Découvrir le métier de consultant en bilan de compétences
- Sophie Engelen
- 11 sept. 2025
- 2 min de lecture
Chez Formagestion, nous accompagnons souvent des professionnels qui s’interrogent sur leur avenir… mais il existe aussi celles et ceux qui souhaitent se lancer dans le rôle de consultant en bilan de compétences. C’est un métier passionnant, à la croisée du conseil, du développement personnel et de la pédagogie. Mais avant de se lancer, il y a plusieurs questions essentielles à se poser.

Définir son format et respecter le cadre légal
Un bilan de compétences ne se fait pas n’importe comment. La loi encadre sa durée, ses étapes et les conditions dans lesquelles il doit être réalisé. En tant que consultant, il est donc nécessaire de choisir le format que l’on souhaite proposer : uniquement en présentiel, en distanciel, ou en format hybride. Chaque option a ses avantages, mais toutes doivent garantir la confidentialité, la qualité et le respect du cadre réglementaire.
Choisir son public cible… ou pas
Un consultant peut décider de s’adresser à un public spécifique : salariés en reconversion, managers en repositionnement, demandeurs d’emploi, ou encore jeunes diplômés en recherche de sens. Mais il est aussi possible de ne pas cibler et d’ouvrir ses accompagnements à tout type de profil. Ce choix est stratégique : il conditionne le discours, la communication, et même la manière de structurer ses outils.
Penser à son emplacement
La localisation joue un rôle clé. Faut-il installer son bureau en centre-ville, proche des transports, pour attirer une clientèle locale ? Ou privilégier un espace plus confidentiel, au calme, qui favorise l’introspection ? Certains consultants choisissent aussi d’avoir plusieurs lieux, ou de combiner avec des accompagnements en visio. Le lieu physique, comme le cadre digital, influence l’expérience vécue par le bénéficiaire.
S’ouvrir au distanciel
Aujourd’hui, beaucoup de bilans se font à distance, et cela ouvre des perspectives nouvelles : accompagner un client situé à l’autre bout du pays, élargir son rayonnement, proposer plus de souplesse. Mais cela demande aussi de repenser sa posture : comment créer du lien, instaurer la confiance et maintenir l’attention à travers un écran ? Chez Formagestion, nous savons qu’un bilan de compétences digital peut être tout aussi humain qu’un accompagnement en présentiel, à condition de le construire avec soin.

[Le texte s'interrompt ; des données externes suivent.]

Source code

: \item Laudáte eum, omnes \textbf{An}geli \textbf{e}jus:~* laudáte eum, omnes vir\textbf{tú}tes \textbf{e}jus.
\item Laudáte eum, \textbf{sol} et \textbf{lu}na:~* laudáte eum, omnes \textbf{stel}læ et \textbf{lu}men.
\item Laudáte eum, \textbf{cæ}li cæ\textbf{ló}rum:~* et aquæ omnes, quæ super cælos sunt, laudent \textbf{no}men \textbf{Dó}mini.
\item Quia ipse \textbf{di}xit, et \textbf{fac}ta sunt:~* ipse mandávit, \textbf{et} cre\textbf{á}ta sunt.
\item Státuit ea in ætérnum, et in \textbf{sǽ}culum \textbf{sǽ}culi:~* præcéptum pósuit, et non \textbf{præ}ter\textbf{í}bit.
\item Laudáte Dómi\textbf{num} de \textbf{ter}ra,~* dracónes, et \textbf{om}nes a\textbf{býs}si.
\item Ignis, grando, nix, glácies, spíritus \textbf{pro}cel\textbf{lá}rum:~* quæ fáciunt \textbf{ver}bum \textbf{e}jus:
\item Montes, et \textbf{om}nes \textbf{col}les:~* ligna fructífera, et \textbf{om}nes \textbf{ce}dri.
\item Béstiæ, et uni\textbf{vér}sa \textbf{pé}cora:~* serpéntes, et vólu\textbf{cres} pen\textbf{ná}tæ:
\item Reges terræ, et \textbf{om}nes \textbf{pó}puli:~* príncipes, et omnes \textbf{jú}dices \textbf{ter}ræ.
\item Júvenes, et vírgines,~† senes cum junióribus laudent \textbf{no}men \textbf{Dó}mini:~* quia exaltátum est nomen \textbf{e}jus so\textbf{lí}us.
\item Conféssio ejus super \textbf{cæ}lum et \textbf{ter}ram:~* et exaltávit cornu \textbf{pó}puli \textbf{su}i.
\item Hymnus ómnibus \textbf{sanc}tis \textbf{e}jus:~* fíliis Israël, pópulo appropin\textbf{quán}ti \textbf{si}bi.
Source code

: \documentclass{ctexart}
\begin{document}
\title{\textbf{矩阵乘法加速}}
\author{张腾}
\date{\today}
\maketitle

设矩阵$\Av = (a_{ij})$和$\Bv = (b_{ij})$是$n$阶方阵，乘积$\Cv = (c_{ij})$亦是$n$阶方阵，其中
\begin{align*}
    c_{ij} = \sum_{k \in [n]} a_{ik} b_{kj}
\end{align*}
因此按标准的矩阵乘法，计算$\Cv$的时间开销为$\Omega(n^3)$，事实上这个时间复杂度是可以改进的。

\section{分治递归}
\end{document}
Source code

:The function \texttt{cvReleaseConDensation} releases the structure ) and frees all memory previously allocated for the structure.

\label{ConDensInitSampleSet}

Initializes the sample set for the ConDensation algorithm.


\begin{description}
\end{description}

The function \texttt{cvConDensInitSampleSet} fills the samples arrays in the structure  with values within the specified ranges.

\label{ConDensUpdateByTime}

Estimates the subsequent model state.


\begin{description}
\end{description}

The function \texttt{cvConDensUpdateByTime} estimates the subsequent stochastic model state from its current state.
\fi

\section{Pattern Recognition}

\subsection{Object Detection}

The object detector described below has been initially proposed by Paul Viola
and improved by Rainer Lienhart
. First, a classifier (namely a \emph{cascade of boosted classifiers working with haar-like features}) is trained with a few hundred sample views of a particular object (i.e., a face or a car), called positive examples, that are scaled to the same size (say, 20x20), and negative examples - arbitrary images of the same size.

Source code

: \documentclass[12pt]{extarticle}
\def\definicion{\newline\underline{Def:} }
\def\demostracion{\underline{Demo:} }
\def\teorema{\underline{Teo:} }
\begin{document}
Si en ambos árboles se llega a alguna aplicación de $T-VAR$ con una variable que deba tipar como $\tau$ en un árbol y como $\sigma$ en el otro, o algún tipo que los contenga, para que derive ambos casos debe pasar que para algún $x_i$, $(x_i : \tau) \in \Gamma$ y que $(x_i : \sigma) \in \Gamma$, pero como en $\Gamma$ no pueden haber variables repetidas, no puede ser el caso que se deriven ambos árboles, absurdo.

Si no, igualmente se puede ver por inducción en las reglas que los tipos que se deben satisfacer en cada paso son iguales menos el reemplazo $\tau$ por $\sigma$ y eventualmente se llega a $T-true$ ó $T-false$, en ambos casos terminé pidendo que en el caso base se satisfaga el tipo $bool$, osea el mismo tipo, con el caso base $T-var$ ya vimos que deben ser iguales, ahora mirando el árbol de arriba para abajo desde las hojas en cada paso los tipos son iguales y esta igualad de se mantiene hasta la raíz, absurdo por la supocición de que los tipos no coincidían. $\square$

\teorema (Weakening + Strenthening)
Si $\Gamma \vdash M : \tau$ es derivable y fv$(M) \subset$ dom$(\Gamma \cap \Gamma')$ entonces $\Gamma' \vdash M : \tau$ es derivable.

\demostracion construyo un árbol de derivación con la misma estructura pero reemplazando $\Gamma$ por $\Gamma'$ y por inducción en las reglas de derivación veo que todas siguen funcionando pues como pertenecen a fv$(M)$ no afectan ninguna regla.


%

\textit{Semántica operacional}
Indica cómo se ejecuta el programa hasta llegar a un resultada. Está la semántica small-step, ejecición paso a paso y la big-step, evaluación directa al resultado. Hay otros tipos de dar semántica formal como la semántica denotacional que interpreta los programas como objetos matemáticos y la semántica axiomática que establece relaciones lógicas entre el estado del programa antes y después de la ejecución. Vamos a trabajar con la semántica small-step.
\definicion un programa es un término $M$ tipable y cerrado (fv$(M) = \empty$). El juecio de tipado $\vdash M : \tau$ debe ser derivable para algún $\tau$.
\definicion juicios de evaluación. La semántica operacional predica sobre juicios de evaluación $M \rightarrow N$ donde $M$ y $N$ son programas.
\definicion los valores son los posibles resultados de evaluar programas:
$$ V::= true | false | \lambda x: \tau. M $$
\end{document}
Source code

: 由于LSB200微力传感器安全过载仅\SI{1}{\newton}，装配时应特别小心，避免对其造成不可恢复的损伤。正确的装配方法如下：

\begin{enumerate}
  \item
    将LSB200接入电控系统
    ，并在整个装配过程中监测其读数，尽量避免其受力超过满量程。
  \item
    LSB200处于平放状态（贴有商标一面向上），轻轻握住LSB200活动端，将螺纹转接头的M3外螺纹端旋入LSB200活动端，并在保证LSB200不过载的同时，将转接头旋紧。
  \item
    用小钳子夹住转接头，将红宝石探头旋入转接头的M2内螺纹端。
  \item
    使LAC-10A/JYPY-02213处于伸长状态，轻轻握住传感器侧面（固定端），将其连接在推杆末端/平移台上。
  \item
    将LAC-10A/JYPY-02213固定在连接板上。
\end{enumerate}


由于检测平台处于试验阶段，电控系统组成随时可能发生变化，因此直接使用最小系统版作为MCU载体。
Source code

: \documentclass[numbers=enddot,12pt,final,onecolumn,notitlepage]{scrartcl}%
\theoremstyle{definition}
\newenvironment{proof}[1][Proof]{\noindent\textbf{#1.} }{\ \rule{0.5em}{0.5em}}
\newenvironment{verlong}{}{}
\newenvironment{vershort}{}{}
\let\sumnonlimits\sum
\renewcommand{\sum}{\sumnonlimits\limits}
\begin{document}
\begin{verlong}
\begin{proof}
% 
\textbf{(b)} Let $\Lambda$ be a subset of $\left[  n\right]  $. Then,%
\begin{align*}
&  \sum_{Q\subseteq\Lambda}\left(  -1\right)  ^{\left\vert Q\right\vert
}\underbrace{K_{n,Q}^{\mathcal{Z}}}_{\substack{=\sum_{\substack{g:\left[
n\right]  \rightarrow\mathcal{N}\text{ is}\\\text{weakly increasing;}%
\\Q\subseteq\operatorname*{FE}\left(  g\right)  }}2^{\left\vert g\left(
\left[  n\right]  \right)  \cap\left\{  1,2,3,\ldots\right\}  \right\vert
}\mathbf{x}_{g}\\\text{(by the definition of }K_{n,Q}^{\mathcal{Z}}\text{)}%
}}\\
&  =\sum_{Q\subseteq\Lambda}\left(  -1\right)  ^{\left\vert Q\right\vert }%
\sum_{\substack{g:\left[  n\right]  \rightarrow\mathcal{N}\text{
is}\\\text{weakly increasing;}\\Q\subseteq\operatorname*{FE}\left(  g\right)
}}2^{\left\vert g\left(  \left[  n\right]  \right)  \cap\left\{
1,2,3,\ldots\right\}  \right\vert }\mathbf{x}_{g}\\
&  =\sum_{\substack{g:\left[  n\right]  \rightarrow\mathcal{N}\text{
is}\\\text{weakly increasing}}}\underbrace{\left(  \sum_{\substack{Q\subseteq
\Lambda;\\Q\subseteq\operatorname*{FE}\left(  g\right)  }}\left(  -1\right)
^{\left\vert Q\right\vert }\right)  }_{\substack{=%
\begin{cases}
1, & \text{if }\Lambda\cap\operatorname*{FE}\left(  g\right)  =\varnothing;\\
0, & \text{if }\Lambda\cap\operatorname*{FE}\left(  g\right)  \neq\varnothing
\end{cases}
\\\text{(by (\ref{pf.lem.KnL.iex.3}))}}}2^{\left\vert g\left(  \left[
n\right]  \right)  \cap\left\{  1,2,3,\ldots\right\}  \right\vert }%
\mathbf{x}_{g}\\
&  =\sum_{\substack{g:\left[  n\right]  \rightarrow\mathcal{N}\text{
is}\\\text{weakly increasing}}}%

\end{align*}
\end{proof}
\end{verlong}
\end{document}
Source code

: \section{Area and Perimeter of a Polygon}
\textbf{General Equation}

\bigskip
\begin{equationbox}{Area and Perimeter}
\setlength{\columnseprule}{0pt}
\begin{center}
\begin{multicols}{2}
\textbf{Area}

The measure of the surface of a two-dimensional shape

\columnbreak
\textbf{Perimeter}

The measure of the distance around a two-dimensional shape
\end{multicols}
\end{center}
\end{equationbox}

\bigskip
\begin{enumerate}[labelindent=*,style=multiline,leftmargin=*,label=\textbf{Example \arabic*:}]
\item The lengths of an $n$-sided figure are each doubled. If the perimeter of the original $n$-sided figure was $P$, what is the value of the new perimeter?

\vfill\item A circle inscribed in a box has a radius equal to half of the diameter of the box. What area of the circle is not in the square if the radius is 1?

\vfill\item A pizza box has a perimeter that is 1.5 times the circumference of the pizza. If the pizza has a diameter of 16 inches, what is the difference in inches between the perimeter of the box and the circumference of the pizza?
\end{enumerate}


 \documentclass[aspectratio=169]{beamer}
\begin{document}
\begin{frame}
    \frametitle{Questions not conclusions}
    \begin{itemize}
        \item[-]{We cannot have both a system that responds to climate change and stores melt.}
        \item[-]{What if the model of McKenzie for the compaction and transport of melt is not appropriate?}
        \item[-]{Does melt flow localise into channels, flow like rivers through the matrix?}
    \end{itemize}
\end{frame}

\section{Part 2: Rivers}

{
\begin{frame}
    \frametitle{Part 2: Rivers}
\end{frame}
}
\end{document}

Au-delà de la méthode, une vocation
Être consultant en bilan de compétences, ce n’est pas seulement appliquer une trame ou remplir des livrets. C’est avant tout écouter, analyser, aider à prendre du recul et redonner de la clarté dans des moments de doute. C’est aussi accepter que chaque bénéficiaire est unique, et que le bilan doit s’adapter à lui, et non l’inverse.
En conclusion
Devenir consultant en bilan de compétences, c’est bien plus que choisir un bureau ou un format. C’est réfléchir à la manière dont on veut accompagner les parcours de vie, avec une méthode solide, mais aussi avec une véritable posture d’écoute et de bienveillance.
Chez Formagestion, nous sommes convaincus que ce métier a un rôle clé dans un monde du travail en pleine mutation. Il permet non seulement d’aider les autres à trouver leur voie, mais aussi de donner du sens à sa propre pratique professionnelle.